***** Data extract *****

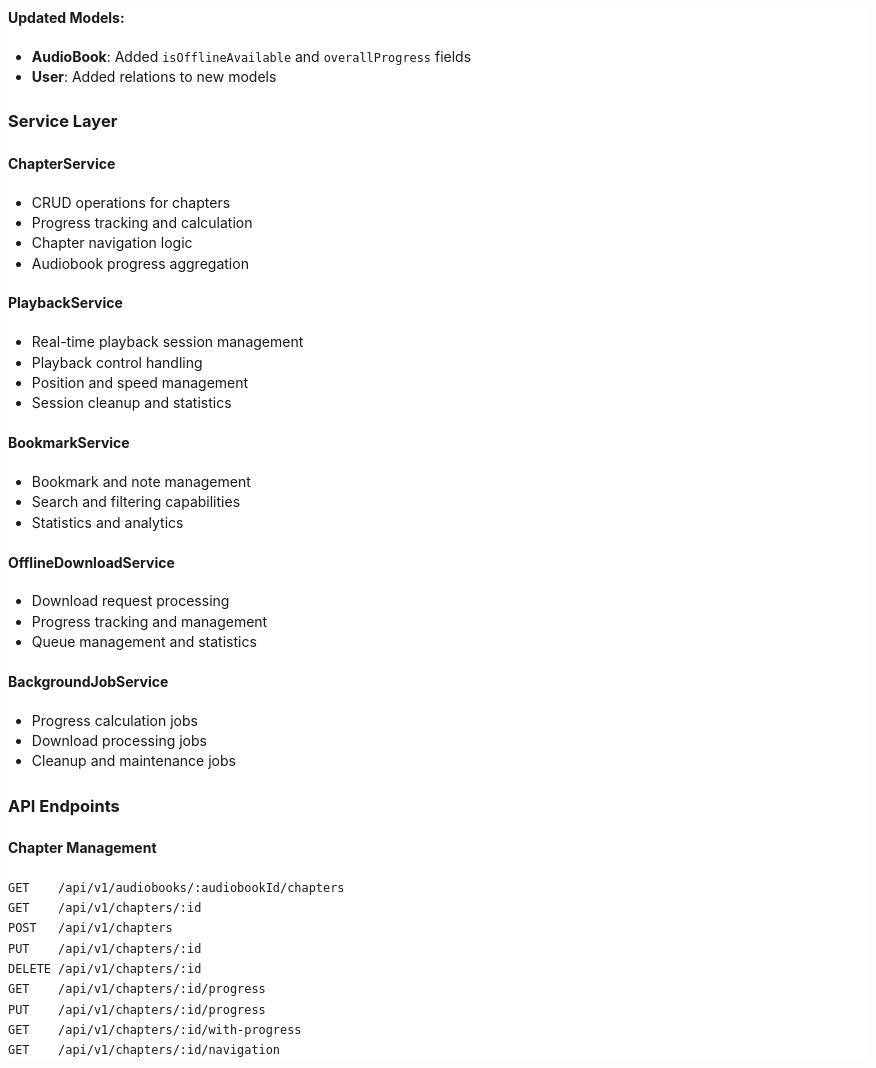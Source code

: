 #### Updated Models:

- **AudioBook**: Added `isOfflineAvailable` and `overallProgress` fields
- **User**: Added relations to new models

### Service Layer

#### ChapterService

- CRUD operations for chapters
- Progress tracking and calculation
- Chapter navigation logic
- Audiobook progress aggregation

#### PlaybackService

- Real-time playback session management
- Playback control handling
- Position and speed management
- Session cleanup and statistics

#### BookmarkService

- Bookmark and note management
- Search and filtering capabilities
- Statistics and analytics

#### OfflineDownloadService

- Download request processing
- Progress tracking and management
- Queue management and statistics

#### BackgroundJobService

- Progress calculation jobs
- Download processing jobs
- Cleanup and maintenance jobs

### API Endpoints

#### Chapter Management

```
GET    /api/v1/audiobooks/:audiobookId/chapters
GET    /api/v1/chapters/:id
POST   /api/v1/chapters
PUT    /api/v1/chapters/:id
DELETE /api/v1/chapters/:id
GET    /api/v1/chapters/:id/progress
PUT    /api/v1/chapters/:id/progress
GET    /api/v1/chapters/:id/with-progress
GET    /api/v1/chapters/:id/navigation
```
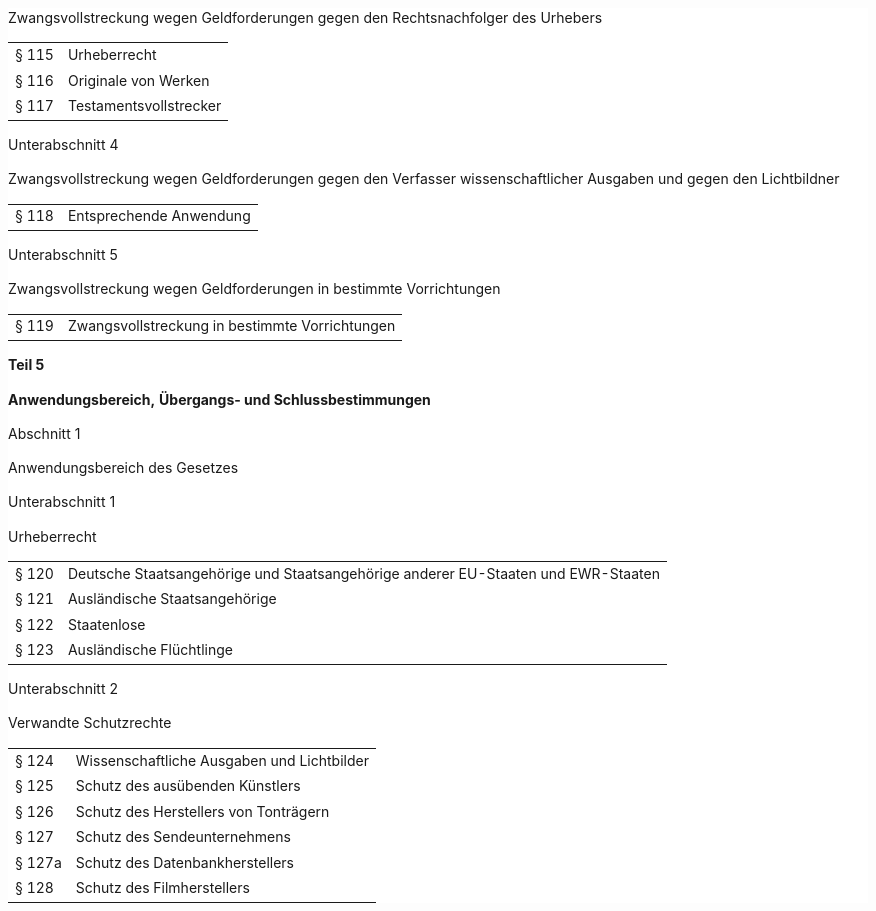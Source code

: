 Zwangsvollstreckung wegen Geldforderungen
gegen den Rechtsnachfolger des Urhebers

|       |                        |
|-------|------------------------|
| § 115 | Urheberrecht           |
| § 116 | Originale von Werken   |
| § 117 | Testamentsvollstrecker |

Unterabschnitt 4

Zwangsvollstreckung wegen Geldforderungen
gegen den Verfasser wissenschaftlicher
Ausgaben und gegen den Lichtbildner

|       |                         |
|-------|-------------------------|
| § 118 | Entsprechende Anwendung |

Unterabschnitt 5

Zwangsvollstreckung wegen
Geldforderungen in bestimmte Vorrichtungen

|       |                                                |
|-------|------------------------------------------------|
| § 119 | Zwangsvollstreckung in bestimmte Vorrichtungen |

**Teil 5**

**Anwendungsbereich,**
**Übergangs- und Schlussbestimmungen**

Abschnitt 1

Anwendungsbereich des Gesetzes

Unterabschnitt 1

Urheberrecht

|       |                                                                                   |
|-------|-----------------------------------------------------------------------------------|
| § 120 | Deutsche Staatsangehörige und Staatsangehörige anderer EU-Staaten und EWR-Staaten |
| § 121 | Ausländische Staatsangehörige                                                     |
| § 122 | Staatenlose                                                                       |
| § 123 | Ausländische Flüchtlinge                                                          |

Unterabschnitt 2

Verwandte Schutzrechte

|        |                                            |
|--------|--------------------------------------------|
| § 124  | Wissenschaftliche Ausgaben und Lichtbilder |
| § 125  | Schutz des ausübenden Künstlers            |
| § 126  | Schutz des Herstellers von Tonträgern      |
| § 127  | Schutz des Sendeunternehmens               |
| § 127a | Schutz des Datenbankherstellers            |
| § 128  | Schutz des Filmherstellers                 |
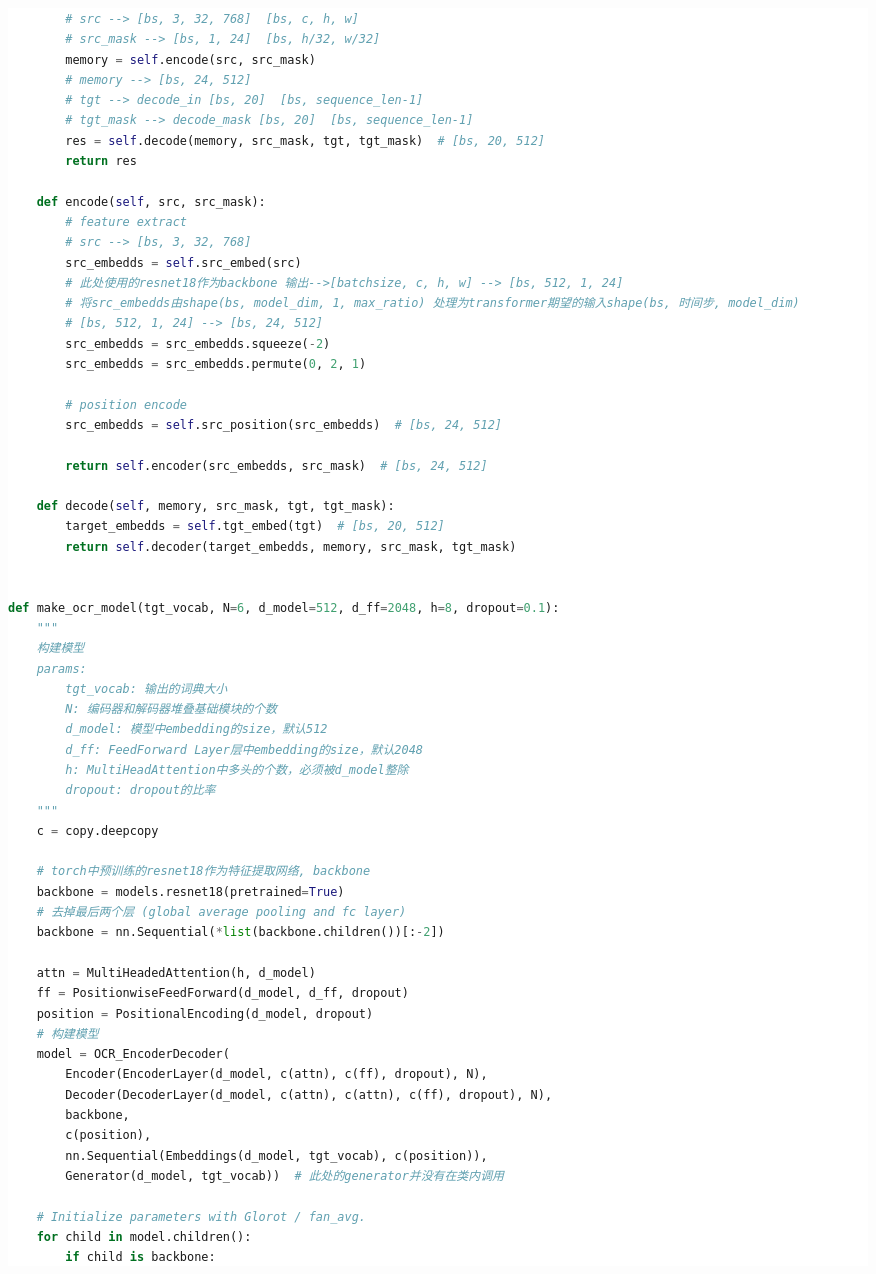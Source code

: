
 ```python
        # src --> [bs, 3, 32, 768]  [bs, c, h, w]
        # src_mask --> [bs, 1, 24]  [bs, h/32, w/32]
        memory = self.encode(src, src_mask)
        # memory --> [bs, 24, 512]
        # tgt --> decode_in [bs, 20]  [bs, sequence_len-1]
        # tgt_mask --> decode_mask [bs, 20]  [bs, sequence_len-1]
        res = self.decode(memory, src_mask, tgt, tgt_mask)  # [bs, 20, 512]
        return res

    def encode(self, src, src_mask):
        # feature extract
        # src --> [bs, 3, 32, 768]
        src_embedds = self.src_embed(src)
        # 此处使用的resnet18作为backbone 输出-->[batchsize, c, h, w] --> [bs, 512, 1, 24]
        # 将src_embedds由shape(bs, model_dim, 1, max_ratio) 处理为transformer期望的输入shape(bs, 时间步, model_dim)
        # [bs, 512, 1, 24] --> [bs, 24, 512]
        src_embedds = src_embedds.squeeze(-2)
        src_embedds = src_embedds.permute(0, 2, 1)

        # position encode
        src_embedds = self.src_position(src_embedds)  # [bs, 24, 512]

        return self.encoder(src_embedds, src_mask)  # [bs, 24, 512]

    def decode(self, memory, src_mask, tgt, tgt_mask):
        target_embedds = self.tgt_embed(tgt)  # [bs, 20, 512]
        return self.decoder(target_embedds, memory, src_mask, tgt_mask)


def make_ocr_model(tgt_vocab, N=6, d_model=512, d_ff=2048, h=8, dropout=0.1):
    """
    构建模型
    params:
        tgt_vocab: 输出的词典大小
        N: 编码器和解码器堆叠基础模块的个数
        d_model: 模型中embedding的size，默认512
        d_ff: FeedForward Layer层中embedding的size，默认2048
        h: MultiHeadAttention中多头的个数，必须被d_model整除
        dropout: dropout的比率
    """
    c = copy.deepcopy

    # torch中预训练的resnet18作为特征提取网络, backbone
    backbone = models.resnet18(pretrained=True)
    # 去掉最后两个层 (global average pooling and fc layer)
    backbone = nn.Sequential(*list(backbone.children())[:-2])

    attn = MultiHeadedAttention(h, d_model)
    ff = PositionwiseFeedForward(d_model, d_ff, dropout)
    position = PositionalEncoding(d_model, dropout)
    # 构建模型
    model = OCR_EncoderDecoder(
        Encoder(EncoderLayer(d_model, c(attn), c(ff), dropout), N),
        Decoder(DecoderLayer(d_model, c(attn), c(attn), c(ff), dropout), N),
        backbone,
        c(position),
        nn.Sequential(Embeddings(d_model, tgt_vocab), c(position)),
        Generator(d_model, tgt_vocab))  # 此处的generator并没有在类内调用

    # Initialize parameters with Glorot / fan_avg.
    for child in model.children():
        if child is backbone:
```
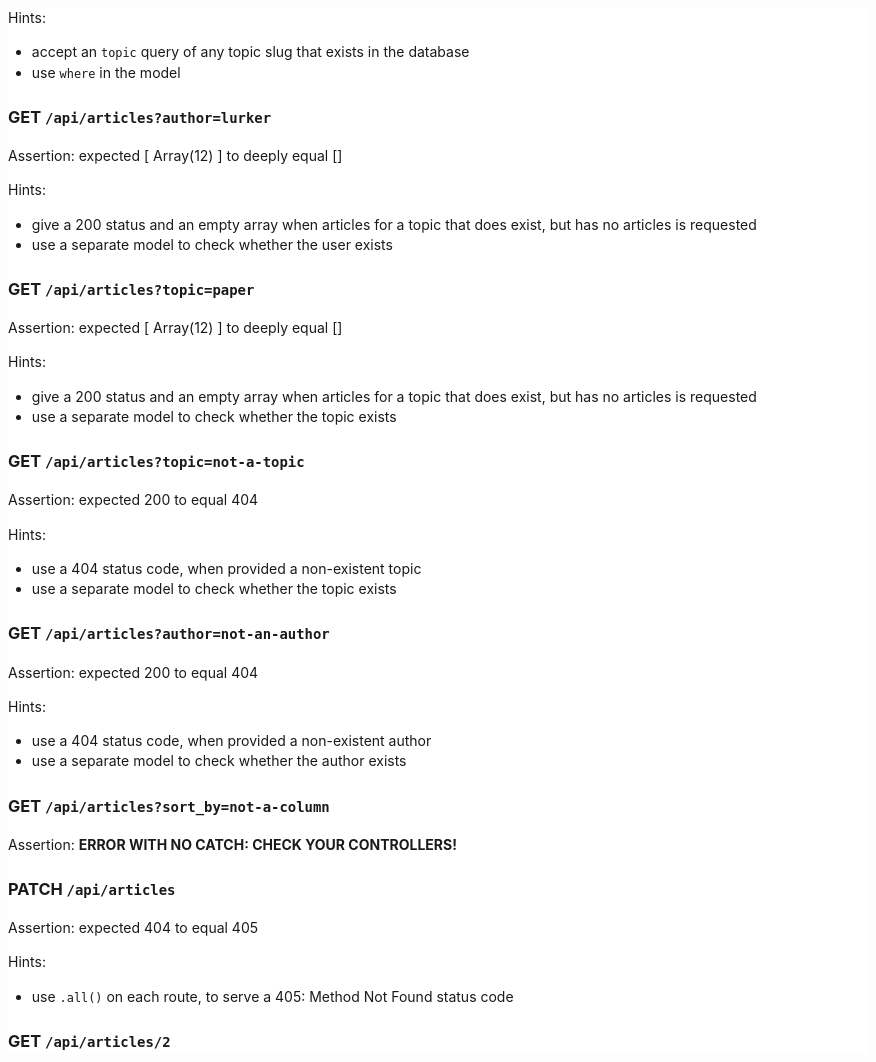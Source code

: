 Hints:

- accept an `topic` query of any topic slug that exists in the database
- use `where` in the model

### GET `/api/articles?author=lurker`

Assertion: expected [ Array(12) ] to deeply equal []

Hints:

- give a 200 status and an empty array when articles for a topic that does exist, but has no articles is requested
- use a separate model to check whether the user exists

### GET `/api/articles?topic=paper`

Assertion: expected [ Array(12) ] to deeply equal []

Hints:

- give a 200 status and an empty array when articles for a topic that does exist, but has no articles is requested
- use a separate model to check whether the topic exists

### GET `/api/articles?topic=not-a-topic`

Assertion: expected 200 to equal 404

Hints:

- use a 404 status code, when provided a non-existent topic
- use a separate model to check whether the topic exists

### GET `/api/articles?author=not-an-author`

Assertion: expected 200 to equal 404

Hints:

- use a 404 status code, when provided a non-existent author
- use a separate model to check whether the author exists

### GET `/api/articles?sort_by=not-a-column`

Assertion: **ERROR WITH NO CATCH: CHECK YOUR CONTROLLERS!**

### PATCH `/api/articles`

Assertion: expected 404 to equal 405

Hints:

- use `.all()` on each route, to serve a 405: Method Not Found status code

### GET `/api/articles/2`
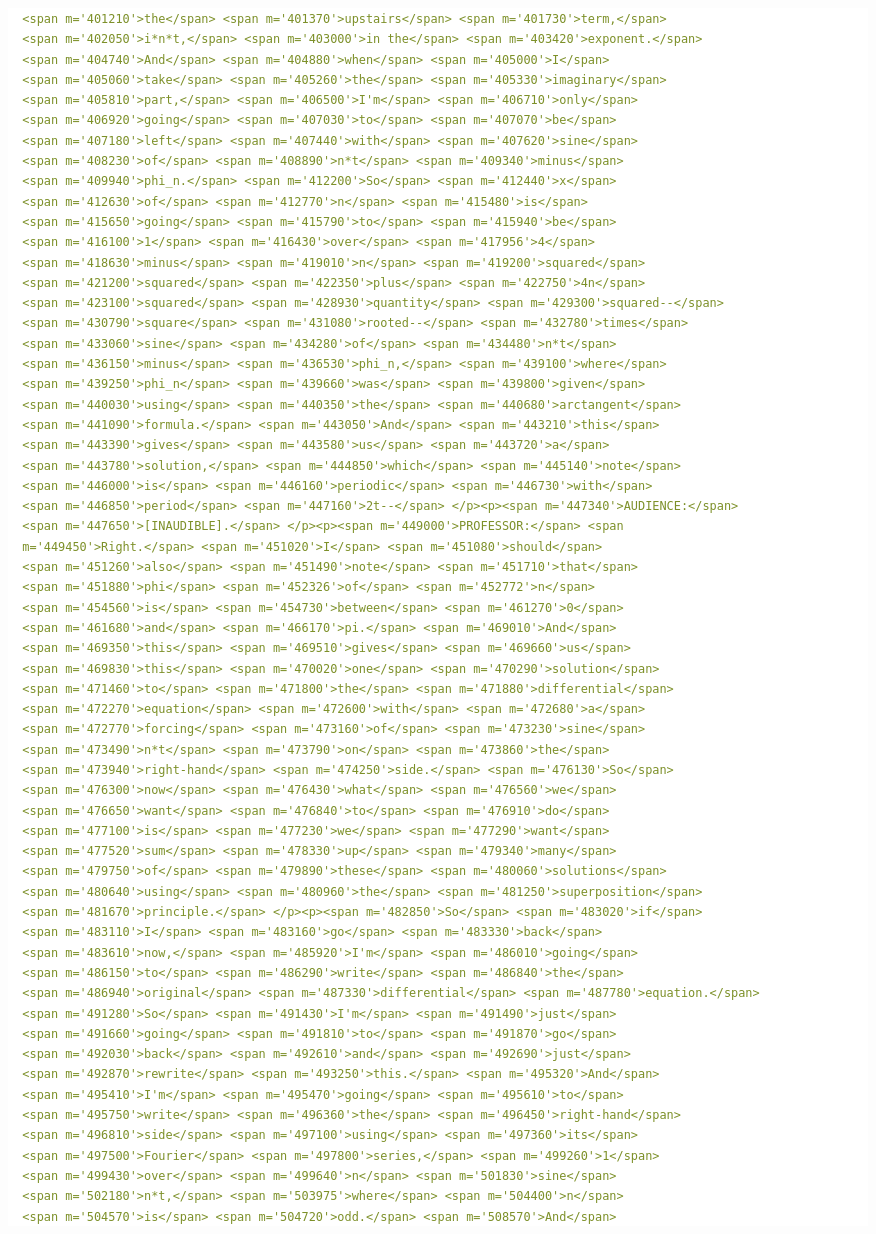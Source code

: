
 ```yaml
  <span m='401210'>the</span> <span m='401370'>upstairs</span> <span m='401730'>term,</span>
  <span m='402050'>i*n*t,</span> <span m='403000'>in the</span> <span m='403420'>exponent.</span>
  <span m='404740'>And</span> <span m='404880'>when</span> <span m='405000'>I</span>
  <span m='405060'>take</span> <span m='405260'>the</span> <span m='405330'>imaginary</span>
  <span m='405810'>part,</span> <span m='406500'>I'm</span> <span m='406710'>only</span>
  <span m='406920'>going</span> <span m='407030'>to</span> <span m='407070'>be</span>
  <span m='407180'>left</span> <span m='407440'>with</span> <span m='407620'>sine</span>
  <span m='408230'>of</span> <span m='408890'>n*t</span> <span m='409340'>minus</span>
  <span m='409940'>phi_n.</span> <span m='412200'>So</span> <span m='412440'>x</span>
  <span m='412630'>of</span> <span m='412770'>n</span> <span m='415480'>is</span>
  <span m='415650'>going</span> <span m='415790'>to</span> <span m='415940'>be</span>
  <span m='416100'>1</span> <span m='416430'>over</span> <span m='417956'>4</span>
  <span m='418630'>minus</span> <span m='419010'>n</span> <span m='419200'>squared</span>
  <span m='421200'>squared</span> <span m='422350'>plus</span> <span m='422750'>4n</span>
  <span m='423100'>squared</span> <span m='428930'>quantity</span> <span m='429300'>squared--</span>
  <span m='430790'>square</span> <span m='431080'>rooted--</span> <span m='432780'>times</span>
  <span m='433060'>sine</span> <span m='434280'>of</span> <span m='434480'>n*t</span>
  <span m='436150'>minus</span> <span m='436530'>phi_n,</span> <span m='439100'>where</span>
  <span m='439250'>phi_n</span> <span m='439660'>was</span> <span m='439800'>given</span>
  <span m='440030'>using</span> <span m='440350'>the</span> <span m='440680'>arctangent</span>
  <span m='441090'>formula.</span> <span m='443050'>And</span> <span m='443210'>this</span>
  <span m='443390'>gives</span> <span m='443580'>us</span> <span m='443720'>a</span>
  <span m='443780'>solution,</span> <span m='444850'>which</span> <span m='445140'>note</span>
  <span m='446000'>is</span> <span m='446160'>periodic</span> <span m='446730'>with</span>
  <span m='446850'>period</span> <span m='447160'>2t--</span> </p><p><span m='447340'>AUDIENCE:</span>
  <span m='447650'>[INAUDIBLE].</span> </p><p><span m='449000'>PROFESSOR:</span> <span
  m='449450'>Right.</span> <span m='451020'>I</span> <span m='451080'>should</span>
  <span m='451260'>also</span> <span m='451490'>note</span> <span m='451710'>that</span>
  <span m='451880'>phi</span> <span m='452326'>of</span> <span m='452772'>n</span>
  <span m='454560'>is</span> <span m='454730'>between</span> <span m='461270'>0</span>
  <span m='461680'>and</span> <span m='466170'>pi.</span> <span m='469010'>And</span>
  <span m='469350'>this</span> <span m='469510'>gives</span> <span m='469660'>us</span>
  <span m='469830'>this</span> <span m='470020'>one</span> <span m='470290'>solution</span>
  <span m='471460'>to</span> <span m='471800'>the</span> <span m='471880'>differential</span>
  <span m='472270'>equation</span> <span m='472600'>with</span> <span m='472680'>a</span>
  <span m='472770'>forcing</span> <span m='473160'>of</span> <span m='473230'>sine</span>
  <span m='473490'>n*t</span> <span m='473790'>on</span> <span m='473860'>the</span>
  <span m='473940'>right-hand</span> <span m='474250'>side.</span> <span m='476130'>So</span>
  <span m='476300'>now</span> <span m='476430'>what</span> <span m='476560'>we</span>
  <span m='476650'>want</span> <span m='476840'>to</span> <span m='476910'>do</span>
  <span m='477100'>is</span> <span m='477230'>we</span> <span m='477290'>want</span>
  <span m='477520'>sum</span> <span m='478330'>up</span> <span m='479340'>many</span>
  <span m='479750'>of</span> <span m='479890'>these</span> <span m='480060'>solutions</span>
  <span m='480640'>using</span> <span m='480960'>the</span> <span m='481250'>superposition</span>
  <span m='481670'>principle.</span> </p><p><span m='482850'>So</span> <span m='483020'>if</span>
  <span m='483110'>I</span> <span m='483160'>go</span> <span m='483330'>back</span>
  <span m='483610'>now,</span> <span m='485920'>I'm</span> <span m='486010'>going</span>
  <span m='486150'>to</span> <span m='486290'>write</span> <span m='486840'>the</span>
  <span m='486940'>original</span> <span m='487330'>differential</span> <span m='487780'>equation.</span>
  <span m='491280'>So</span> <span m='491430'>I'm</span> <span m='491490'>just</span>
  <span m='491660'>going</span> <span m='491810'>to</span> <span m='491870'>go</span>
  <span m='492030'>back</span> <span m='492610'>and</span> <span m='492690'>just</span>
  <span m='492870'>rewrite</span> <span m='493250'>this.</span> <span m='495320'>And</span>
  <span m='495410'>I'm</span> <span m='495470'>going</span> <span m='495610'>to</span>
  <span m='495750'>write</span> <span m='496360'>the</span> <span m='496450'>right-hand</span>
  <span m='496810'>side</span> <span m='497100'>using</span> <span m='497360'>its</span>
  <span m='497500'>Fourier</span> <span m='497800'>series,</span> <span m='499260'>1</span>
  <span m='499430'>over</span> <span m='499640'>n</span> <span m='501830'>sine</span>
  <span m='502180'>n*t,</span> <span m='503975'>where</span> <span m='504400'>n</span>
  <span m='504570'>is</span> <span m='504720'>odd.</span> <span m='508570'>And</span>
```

*****

__Your task__
Look through the data above and report every line in which "Zwangsvollstreckung" appears.

__Answer to this problem__
: Zwangsvollstreckung wegen Geldforderungen
Zwangsvollstreckung wegen Geldforderungen
Zwangsvollstreckung wegen
| § 119 | Zwangsvollstreckung in bestimmte Vorrichtungen |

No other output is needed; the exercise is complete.